Author’s Note: I bet you weren’t expecting the return of Detective Haberdasher, were you? Of course not—that’s why he’s the best hat-related murder investigator in all of London! …Thursdays at 9.
When readers have questions about a character, or that character’s motivations, obviously they are going to expect the writer to have the answers they seek; after all, the writer is the person who came up with the stuff you’re asking about in the first place, so they should know, right? Well, not quite. One of the things that I’ve realized recently is that readers tend to think that the writer is the end-all, know-all of every character they’ve ever created; as if we were some sort of world-building God who knows every intricate nuance of every being ever put to page by their hand.

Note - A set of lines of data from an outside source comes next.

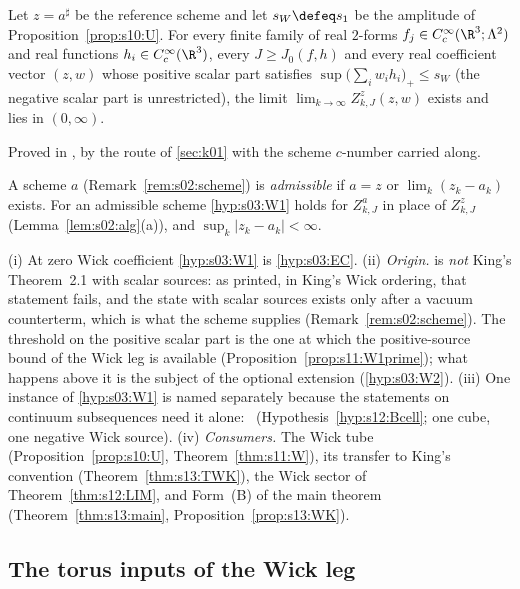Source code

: \begin{theorem}\label{hyp:s03:W1}
Let $z=a^\sharp$ be the reference scheme and let $s_W\defeq s_1$ be the amplitude of Proposition~\ref{prop:s10:U}. For every finite family of real $2$-forms $f_j\in C^\infty_c(\R^3;\Lambda^2)$ and real functions $h_i\in C^\infty_c(\R^3)$, every $J\ge J_0(f,h)$ and every real coefficient vector $(z,w)$ whose positive scalar part satisfies $\sup\big(\sum_iw_ih_i\big)_+\le s_W$ (the negative scalar part is unrestricted), the limit $\lim_{k\to\infty}Z^{z}_{k,J}(z,w)$ exists and lies in $(0,\infty)$.
\end{theorem}
Proved in , by the route of \cref{sec:k01} with the scheme $c$-number carried along.

\begin{definition}\label{def:s03:adm}
A scheme $a$ (Remark~\ref{rem:s02:scheme}) is \emph{admissible} if $a=z$ or $\lim_k(z_k-a_k)$ exists. For an admissible scheme \cref{hyp:s03:W1} holds for $Z^a_{k,J}$ in place of $Z^z_{k,J}$ (Lemma~\ref{lem:s02:alg}(a)), and $\sup_k|z_k-a_k|<\infty$.
\end{definition}

\begin{remark}\label{rem:s03:W1}
(i) At zero Wick coefficient \cref{hyp:s03:W1} is \cref{hyp:s03:EC}.
(ii) \emph{Origin.}  is \emph{not} King's Theorem~2.1 with scalar sources: as printed, in King's Wick ordering, that statement fails, and the state with scalar sources exists only after a vacuum counterterm, which is what the scheme supplies (Remark~\ref{rem:s02:scheme}). The threshold on the positive scalar part is the one at which the positive-source bound of the Wick leg is available (Proposition~\ref{prop:s11:W1prime}); what happens above it is the subject of the optional extension (\cref{hyp:s03:W2}).
(iii) One instance of \cref{hyp:s03:W1} is named separately because the statements on continuum subsequences need it alone: \Bcell\ (Hypothesis~\ref{hyp:s12:Bcell}; one cube, one negative Wick source).
(iv) \emph{Consumers.} The Wick tube (Proposition~\ref{prop:s10:U}, Theorem~\ref{thm:s11:W}), its transfer to King's convention (Theorem~\ref{thm:s13:TWK}), the Wick sector of Theorem~\ref{thm:s12:LIM}, and Form~(B) of the main theorem (Theorem~\ref{thm:s13:main}, Proposition~\ref{prop:s13:WK}).
\end{remark}

\subsection{The torus inputs of the Wick leg}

Ideally, that’s how it should be, but here’s the thing, readers: The person writing your favorite characters probably does have the answer to that question nagging at the back of your mind—but more often than not, it’s only because you’ve just asked them about it. If you walked up to Herman Melville and asked, “What’s Captain Ahab’s favorite candy?” he would most likely answer with something like, “Why, it’s Flondham’s Sweet Confectioner’s Baking Chocolates, my good fellow,” (or whatever the fuck candy even was back in 1851,) and he probably made that up on the spot, and now it’s official—simply because the writer said it was. No new pages were written, no correctional errata produced, just whatever Herman Melville told some dude on a gentleman’s whim.

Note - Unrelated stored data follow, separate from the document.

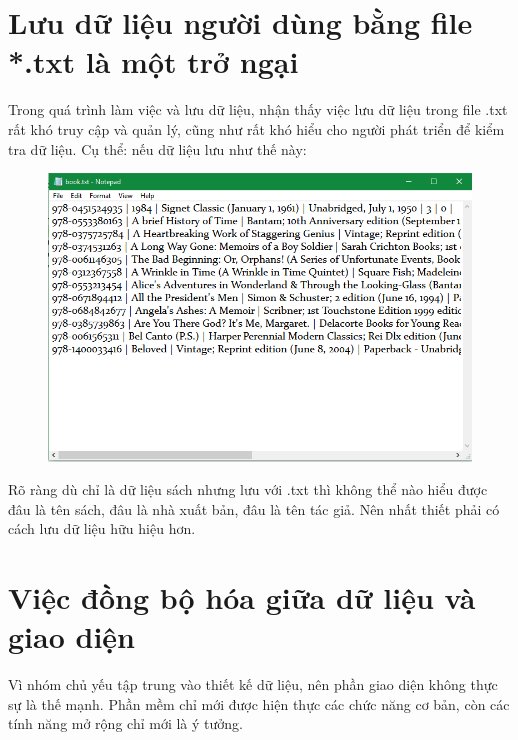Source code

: \documentclass[12pt,a4paper]{report}
\begin{document}
    \section{Lưu dữ liệu người dùng bằng file *.txt là một trở ngại}
    Trong quá trình làm việc và lưu dữ liệu, nhận thấy việc lưu dữ liệu trong file .txt rất khó truy cập và quản lý, cũng như rất khó hiểu cho người phát triển để kiểm tra dữ liệu. Cụ thể: nếu dữ liệu lưu như thế này:
        \begin{figure}[H]
            \centering
            \label{F:booktext}
            \includegraphics[scale = .7]{booktext.png}
        \end{figure}
    Rõ ràng dù chỉ là dữ liệu sách nhưng lưu với .txt thì không thể nào hiểu được đâu là tên sách, đâu là nhà xuất bản, đâu là tên tác giả. Nên nhất thiết phải có cách lưu dữ liệu hữu hiệu hơn.\\
    \section{Việc đồng bộ hóa giữa dữ liệu và giao diện}
    Vì nhóm chủ yếu tập trung vào thiết kế dữ liệu, nên phần giao diện không thực sự là thế mạnh. Phần mềm chỉ mới được hiện thực các chức năng cơ bản, còn các tính năng mở rộng chỉ mới là ý tưởng.
\end{document}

Author’s Note: If you actually spoke to Herman Melville and asked him that stupid of a question, you’ve either completely wasted a time-travel opportunity, or are horrifically ignorant of the inherent dangers of standing unflappable in the face of Zombie Herman Melville. Either way, you genuinely need to re-think your life choices.
Now, whether the writer you’re shaking down for answers is making those facts up on the spot or not, you honestly might be helping them get to know their own creations better. Because, dear reader, this may shock you to learn, but we writers don’t know our characters completely from the moment of their inception. That’s a bigger task than many people realize. It’s insane to believe that a writer creates all of that information in advance.
“Why is that so insane?” I’m sure someone is asking right now, (and if they aren’t, I’ve just made them up and I say they are.)
Well, the reason is pretty simple. Characters may be fictional, but they’re still supposed to be believable as people. From your main characters, to your supporting characters, to the convenience store clerk who sells your main character their favorite brand of beer, they’ve all got lives.
Every. Single. One.
Imagine sitting down and planning out the entire life history and personality of every single person in your book. That just doesn’t typically happen. (Some writers may deep-dive in that way, and I can’t speak to that, but mostly they don’t.) It’s more likely that this stuff gets invented on the fly. You craft the characters overall, but they change and evolve from that original idea as the story gets written. This is also how you learn about them during the storytelling process. Yeah—you heard that right. Many writers learn about their characters while writing about them, not before.
A new character is not typically a fully-formed creature; a lot of folks don’t realize this. A newly-formed character is more like a collection of bricks. You’ve got key pieces; a character’s name, their profession, their motivation, race, gender, species, etc.—each one its own big red brick. We know all of those things when stacking the bricks together, but it’s the cement between the bricks which may be a mystery to the person building this wall.
“Why, whatever do you mean?” asks the annoying, made-up person who usually asks these questions in my blogs. Well, Brenda, (because we all know you’re named Brenda, you pretentious whore,) I’m referring to all of the small details which emerge when writing a story. If a character walks into a bar and orders a drink, you may need to know what drink, and you’ve never thought of this before. Suddenly, you’re sitting at a keyboard, staring at a partial sentence starting with “Can I get a,” and looking up different drinks to find one which suits your character at that point. (Ian Fleming never had this problem, I assure you.)
Author’s Note: My personal go-to drink is a gin and soda, easy on the gin, with two lemons. I’m a lightweight, but I feel classy when I have one in my hand; like a for-real grown-up.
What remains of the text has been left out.